• _Task to complete_
Pull out every line in the data that has the string "more" in it.

..............................

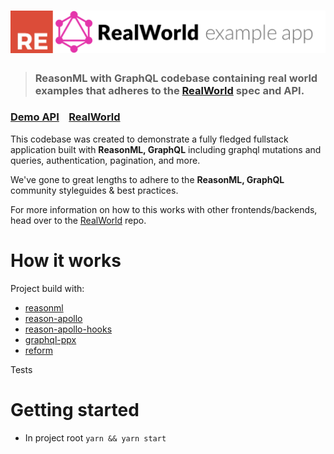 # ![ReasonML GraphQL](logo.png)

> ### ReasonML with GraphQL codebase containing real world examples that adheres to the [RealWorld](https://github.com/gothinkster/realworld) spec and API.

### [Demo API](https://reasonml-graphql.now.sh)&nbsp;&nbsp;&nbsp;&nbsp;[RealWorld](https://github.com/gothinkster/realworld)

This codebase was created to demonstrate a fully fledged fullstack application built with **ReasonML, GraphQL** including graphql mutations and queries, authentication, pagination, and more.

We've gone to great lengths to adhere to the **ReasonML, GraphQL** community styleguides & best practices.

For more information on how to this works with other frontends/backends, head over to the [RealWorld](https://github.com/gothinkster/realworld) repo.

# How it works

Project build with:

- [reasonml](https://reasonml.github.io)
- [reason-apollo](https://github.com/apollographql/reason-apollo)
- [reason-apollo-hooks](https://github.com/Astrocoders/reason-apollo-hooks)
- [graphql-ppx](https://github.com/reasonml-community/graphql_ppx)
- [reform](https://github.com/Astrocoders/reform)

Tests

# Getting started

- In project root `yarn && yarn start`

..............................

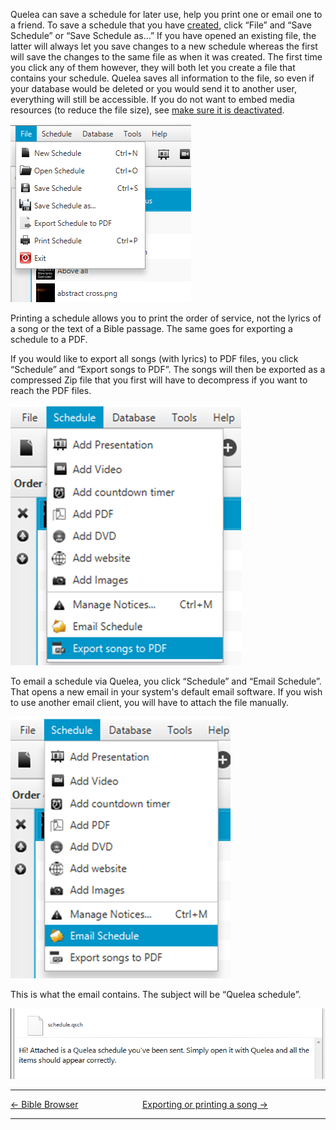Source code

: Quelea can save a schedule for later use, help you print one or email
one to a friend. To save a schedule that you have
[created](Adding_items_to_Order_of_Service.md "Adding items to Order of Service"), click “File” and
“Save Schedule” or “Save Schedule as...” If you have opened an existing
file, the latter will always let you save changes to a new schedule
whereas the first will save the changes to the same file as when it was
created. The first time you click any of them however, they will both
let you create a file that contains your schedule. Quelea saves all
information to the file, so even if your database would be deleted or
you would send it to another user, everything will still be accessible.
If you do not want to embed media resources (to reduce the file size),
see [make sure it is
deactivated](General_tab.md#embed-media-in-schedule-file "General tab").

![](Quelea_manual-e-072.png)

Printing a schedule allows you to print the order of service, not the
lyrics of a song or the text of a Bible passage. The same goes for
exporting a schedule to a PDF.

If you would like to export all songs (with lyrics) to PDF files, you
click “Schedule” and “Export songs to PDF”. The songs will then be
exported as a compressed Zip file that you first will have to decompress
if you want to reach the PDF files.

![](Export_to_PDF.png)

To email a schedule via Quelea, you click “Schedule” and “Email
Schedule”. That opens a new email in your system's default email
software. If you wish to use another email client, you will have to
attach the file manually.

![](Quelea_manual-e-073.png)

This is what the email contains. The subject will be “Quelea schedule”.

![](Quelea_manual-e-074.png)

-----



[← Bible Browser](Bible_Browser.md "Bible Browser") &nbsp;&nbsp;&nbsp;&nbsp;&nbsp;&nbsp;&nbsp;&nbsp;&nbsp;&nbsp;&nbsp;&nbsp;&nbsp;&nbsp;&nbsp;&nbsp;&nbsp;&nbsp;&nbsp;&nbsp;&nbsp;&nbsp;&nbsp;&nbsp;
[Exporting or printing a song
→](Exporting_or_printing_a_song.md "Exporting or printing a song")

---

..............................

• _Result below_
This codebase was created to demonstrate a fully fledged fullstack application built with **ReasonML, GraphQL** including graphql mutations and queries, authentication, pagination, and more.
For more information on how to this works with other frontends/backends, head over to the [RealWorld](https://github.com/gothinkster/realworld) repo.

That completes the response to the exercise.